◆ WHAT IS REQUIRED: Say how many lines in the records contain the string "large", giving the number by itself.

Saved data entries
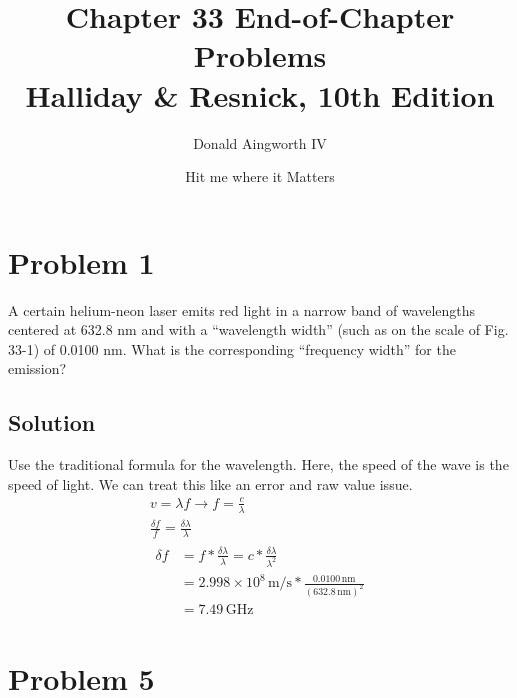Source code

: \documentclass[12pt]{article}
\title{
    Chapter 33 End-of-Chapter Problems
    \\ \small
    Halliday \& Resnick, 10th Edition
}
\author{Donald Aingworth IV}
\date{\small Hit me where it Matters}
\newcommand{\E}[1]{\times 10^{#1}}
\begin{document}

    \maketitle

    \pagebreak
    \section{Problem 1}
        A certain helium-neon laser emits red light in a narrow band of wavelengths centered at 632.8 nm and with a “wavelength width” (such as on the scale of Fig. 33-1) of 0.0100 nm. 
        What is the corresponding “frequency width” for the emission?

        \subsection{Solution}
            Use the traditional formula for the wavelength.
            Here, the speed of the wave is the speed of light.
            We can treat this like an error and raw value issue.
            \begin{gather}
                v   =   \lambda f   \to
                f   =   \frac{c}{\lambda}\\
                \frac{\delta f}{f} = \frac{\delta \lambda}{\lambda}\\
                \begin{align}
                    \delta f    &=  f * \frac{\delta \lambda}{\lambda}
                        =   c * \frac{\delta \lambda}{\lambda^2}\\
                        &=  2.998\E{8}\,\unit{\meter/\second} * \frac{0.0100\,\unit{\nano\meter}}{(632.8\,\unit{\nano\meter})^2}\\
                        &=  \boxed{7.49\,\unit{\giga\hertz}}
                \end{align}
            \end{gather}

    \pagebreak
    \section{Problem 5}
\end{document}
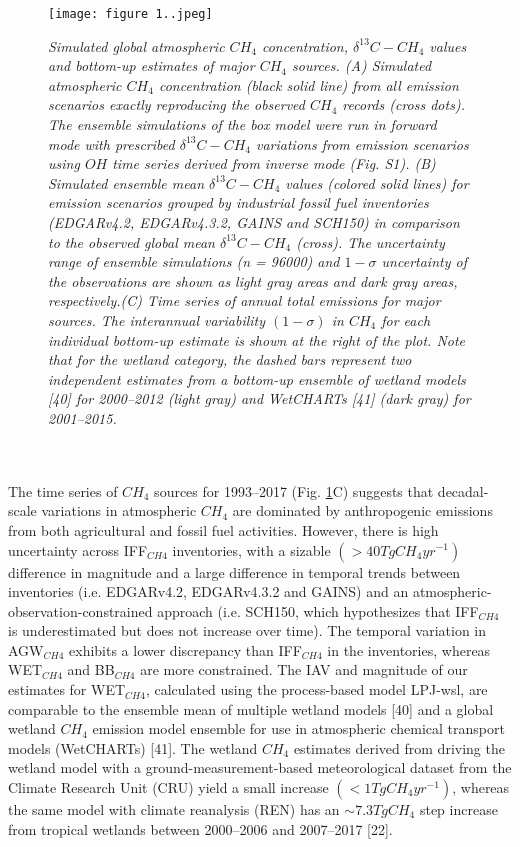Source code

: \documentclass[a4paper,12pt]{article}
\begin{document}
\begin{figure}[H]
    \caption{}
    \texttt{[image: figure 1..jpeg]}
    \label{fig1:my_label}





\textit{\scriptsize{Simulated global atmospheric $CH_{4}$ concentration, $\delta^{13}$$C-CH_{4}$ values and bottom-up estimates of major $CH_{4}$ sources. (A) Simulated atmospheric $CH_{4}$ concentration (black solid line) from all emission scenarios exactly reproducing the observed $CH_{4}$ records (cross dots). The ensemble simulations of the box model were run in forward mode with prescribed $\delta^{13}$$C-CH_{4}$ variations from emission scenarios using $OH$ time series derived from inverse mode (Fig. S1). (B) Simulated ensemble mean $\delta^{13}$$C-CH_{4}$ values (colored solid lines) for emission scenarios grouped by industrial fossil fuel inventories (EDGARv4.2, EDGARv4.3.2, GAINS and SCH150) in comparison to the observed global mean $\delta^{13}$$C-CH_{4}$ (cross). The uncertainty range of ensemble simulations (n = 96000) and $1-\sigma$ uncertainty of the observations are shown as light gray areas and dark gray areas, respectively.(C) Time series of annual total emissions for major sources. The interannual variability $(1-\sigma)$ in $CH_{4}$  for each individual bottom-up estimate is shown at the right of the plot. Note that for the wetland category, the dashed bars represent two independent estimates from a bottom-up ensemble of wetland models [40] for 2000–2012 (light gray) and WetCHARTs [41] (dark gray) for 2001–2015.}}
\end{figure}
\\\\
\small{The time series of $CH_{4}$ sources for 1993–2017 (Fig. \ref{fig1:my_label}C) suggests that decadal-scale variations in atmospheric $CH_{4}$ are dominated by anthropogenic emissions from both agricultural and fossil fuel activities. However, there is high uncertainty across IFF$_{CH4}$ inventories, with a sizable $(>40Tg CH_{4}yr^{-1})$ difference in magnitude and a large difference in temporal trends between inventories (i.e. EDGARv4.2, EDGARv4.3.2 and GAINS) and an atmospheric-observation-constrained approach (i.e. SCH150, which hypothesizes that IFF$_{CH4}$ is underestimated but does not increase over time). The temporal variation in AGW$_{CH4}$ exhibits a lower discrepancy than IFF$_{CH4}$ in the inventories, whereas WET$_{CH4}$ and BB$_{CH4}$ are more constrained. The IAV and magnitude of our estimates for WET$_{CH4}$, calculated using the process-based model LPJ-wsl, are comparable to the ensemble mean of multiple wetland models [40] and a global wetland $CH_{4}$ emission model ensemble for use in atmospheric chemical transport models (WetCHARTs) [41]. The wetland $CH_{4}$ estimates derived from driving the wetland model with a ground-measurement-based meteorological dataset from the Climate Research Unit (CRU) yield a small increase $(<1Tg CH_{4}yr^{-1})$, whereas the same model with climate reanalysis (REN) has an $ \sim7.3 TgCH_{4}$ step increase from tropical wetlands between 2000–2006 and 2007–2017 [22].}
\end{document}
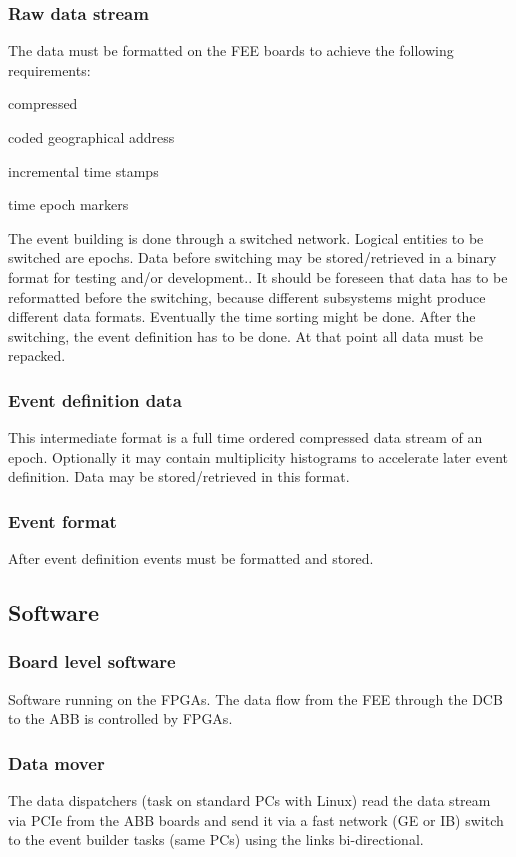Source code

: \subsubsection{Raw data stream}
The data must be formatted on the FEE boards to achieve the following requirements:
\begin{compactenum}
\item compressed
\item coded geographical address
\item incremental time stamps
\item time epoch markers
\end{compactenum}
The event building is done through a switched network.
Logical entities to be switched are epochs.
Data before switching may be stored/retrieved in a binary format for testing and/or
development..
It should be foreseen that data has to be reformatted before the switching, because different
subsystems might produce different data formats. Eventually the time sorting might be done.
After the switching, the event definition has to be done.
At that point all data must be repacked.
\subsubsection{Event definition data}
This intermediate format is a full time ordered compressed data stream of an epoch.
Optionally it may contain multiplicity histograms to accelerate later event definition.
Data may be stored/retrieved in this format.
\subsubsection{Event format}
After event definition events must be formatted and stored.

\subsection{Software}
\subsubsection{Board level software}
Software running on the FPGAs. The data flow from the FEE through
the DCB to the ABB is controlled by FPGAs.
\subsubsection{Data mover}
The data dispatchers (task on standard PCs with Linux) read the
data stream via PCIe from the ABB boards and send it via a fast
network (GE or IB) switch to the event builder tasks (same PCs)
using the links bi-directional.
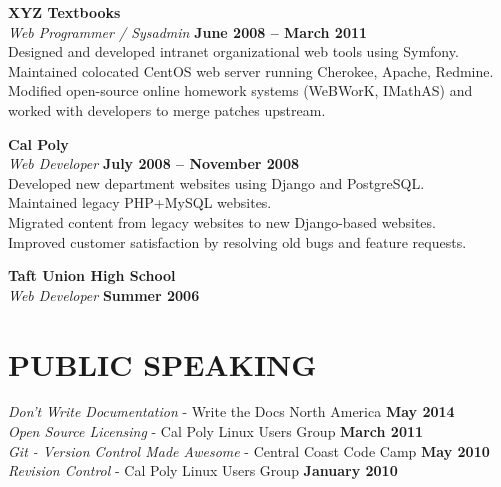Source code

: \documentclass[margin,line]{resume}
\begin{document}
\begin{resume}
    \textbf{\listing XYZ Textbooks} \vspace{2mm}\\\vspace{1mm}%
    \textsl{Web Programmer / Sysadmin} \hfill \textbf{June 2008 -- March 2011}\\
    Designed and developed intranet organizational web tools using Symfony.\\
    Maintained colocated CentOS web server running Cherokee, Apache, Redmine.\\
    Modified open-source online homework systems (WeBWorK, IMathAS) and worked with developers to merge patches upstream.
    
    \textbf{\listing Cal Poly} \vspace{2mm}\\\vspace{1mm}%
    \textsl{Web Developer} \hfill \textbf{July 2008 -- November 2008}\\
    Developed new department websites using Django and PostgreSQL.\\
    Maintained legacy PHP+MySQL websites.\\
    Migrated content from legacy websites to new Django-based websites.\\
    Improved customer satisfaction by resolving old bugs and feature requests.

    \textbf{\listing Taft Union High School} \vspace{2mm}\\\vspace{1mm}%
    \textsl{Web Developer} \hfill \textbf{Summer 2006}\\

\sectionline

    \section{\mysidestyle \textbf{\large{P}\small{UBLIC SPEAKING}}}

    \textsl{Don't Write Documentation} - Write the Docs North America \hfill \textbf{May 2014}\\
    \textsl{Open Source Licensing} - Cal Poly Linux Users Group \hfill \textbf{March 2011}\\
    \textsl{Git - Version Control Made Awesome} - Central Coast Code Camp \hfill \textbf{May 2010}\\
    \textsl{Revision Control} - Cal Poly Linux Users Group \hfill \textbf{January 2010}\\


\end{resume}
\end{document}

◆ RESULT OF THE EXERCISE: 2